Field Note: On Reading (and Writing)

My morning commute to work is exactly the same every day. I put on my coat, grab my gym bag, and head down to the Cortelyou Road subway station. Once I scan my phone to pay the troll toll (MTA), I make my way down the platform to the exact same spot where I stand and wait for the Q train to arrive. A seasoned New Yorker—like I imagine myself to be after 13 years—tends to know which train car to enter so that when they make their subsequent transfer (or final exit) they are placed precisely at the correct staircase or turnstile. Or maybe it’s just my OCD, who’s to say?

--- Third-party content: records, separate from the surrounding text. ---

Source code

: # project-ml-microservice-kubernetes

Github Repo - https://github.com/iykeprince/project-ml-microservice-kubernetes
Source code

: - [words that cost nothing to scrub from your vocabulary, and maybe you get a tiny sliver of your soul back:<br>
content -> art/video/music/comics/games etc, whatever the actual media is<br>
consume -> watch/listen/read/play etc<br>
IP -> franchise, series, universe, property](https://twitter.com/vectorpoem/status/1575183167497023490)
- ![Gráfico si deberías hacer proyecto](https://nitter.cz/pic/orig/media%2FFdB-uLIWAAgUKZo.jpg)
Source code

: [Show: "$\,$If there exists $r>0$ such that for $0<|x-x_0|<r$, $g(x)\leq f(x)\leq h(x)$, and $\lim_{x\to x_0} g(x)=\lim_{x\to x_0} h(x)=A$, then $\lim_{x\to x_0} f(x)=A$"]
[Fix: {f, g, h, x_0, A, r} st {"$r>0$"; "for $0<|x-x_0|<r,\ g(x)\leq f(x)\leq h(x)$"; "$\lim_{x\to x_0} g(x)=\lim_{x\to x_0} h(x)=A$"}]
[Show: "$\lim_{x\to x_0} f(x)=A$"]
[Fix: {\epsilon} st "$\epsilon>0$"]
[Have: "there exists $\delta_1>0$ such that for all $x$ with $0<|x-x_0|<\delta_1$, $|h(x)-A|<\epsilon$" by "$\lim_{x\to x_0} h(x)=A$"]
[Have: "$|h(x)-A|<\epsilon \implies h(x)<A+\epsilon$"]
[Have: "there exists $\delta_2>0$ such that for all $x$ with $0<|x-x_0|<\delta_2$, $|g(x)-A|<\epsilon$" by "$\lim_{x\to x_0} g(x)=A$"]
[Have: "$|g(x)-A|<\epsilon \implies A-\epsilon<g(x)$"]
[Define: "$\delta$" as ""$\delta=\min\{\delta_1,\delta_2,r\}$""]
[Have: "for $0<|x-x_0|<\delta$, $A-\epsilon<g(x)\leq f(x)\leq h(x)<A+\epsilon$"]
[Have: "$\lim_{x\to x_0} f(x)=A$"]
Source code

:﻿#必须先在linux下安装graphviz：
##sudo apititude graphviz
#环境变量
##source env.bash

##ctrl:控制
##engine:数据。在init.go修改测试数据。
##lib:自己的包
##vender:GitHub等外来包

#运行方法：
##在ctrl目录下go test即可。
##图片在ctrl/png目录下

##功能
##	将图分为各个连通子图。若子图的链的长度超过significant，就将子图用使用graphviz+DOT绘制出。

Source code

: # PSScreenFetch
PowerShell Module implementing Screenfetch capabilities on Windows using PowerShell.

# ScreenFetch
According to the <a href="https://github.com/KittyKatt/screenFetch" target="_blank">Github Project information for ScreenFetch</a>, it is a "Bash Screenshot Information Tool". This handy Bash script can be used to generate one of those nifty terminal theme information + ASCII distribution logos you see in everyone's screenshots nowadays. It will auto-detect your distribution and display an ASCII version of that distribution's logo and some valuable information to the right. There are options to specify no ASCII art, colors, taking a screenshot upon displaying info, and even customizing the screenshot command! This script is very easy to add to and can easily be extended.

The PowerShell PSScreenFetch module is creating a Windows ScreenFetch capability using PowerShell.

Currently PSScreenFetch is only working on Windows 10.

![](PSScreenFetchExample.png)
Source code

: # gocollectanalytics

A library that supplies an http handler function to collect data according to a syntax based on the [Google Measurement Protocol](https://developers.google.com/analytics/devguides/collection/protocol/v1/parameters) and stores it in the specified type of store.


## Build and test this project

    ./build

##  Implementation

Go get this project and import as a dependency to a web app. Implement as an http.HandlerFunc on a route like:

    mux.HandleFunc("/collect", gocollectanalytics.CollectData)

As a matter of recent habit, whenever I am commuting, I do my best to read a book. In fact, it’s likely the only time that I give myself for reading—it’s nearly 45 minutes each way, from my apartment to my office. In the past year I was able to read about 22 books during these rides. This year I hope to read even more.

While most New Yorkers tend to mind their own business on the subway (on the street and elsewhere), this particular morning started with a surprise gesture from a stranger. I had pulled out the current book I’m reading while still on the subway platform and had just begun to immerse myself into the text when suddenly an older woman walked by and grabbed a hold of me.

“I just LOVE to see people reading books instead of staring into their phones,” she said. She lingered for a moment longer, squeezing my shoulder in that endearing way that’s reminiscent of those loving squeezes from a grandmother. She smiled from ear-to-ear and kept walking. The moment seemed to make both of our days.

Luckily for me, I suppose, she was only witness to me in this particular moment and not of the many other hours of my day in which I am, in fact, staring at my phone. But I will take what I can get.

I don’t have enough time here to go into the issue of phone/social media addiction but suffice it to say that I think we are all quite aware of the grip these technologies have on us and we’d like to do better to disrupt that ceaseless-connection more often. I wish I could say that the reason I am reading books during my commutes is for this purpose, but that would only be a half-truth. I am reading as many books as I can, from various authors and genres, in order to become a better writer.

A few months ago I quietly began working on a manuscript for a true crime fiction novel. An idea struck, like a bolt of lightning, and it just kept getting bigger and bigger the longer I thought about it. As David Lynch might say, “an EXPLOSION went off in my mind!!” I had to pay attention to it—I had to give it life. But I have never written anything more than 10-15 pages, double-spaced—how the hell am I going to write a novel?

It sounds trite, but the answer, I’ve come to learn, is that you write it one word at a time. Most of my research for this novel took place in November 2024 and within a few weeks I had what I thought was a good outline of all the major beats of the story. But I didn’t have words written on the page yet. That came in time—slowly, at first, but then there would be days that writing would just flow, seemingly without my control. It’s now the first week of March 2025, and I have over 23,000 words written (about 25% of the total word count I envision for the project).

I’m not entirely sure how it all happened. Or, I should say, it’s hard to believe it happened while working a full-time job and seemingly only getting in regular writing sessions on Sundays. But I have made it here, to this crucial point in the project where the characters are talking on their own, the scenes are starting to reveal themselves at ease, and the possibility of finishing the manuscript by the end of 2025 feels attainable—and less like the pipe dream of a social-media-addicted artist feeling the unbearable weight of monotony and malaise.

I do think reading books has likely been the key to this puzzle. Even Stephen King suggests in his book, “On Writing,” that if you want to be a good writer, you should read, read, read. And read more. “Good” books are just as great a resource as “bad” books—bad books might even be better. I’ve caught myself thinking, more than once while reading a book, “heck I can do better than this!” That’s not ego—it’s a realization that a novel can be anything and I do have the skills within me to do it. The question is, how do I sharpen my tools and make this forthcoming novel a masterpiece (kidding, kind of)?

For now, while I prepare to return to working on the manuscript, I will follow the advice of Stephen King (much to the delight of the kind woman I briefly met this morning) and continue to take a book with me wherever I go. I’ll keep reading while riding the train, sitting at the diner counter, waiting for a movie to start at the theater—if I have a moment to spare (and can take my eyes off my damn phone), I’ll take my book out of my bag.

Perhaps you should try it too? Who knows what could awaken in you, what spark could be ignited, if you allow yourself the time to escape, even for a few brief moments, into the worlds of imagination that a great novel can create.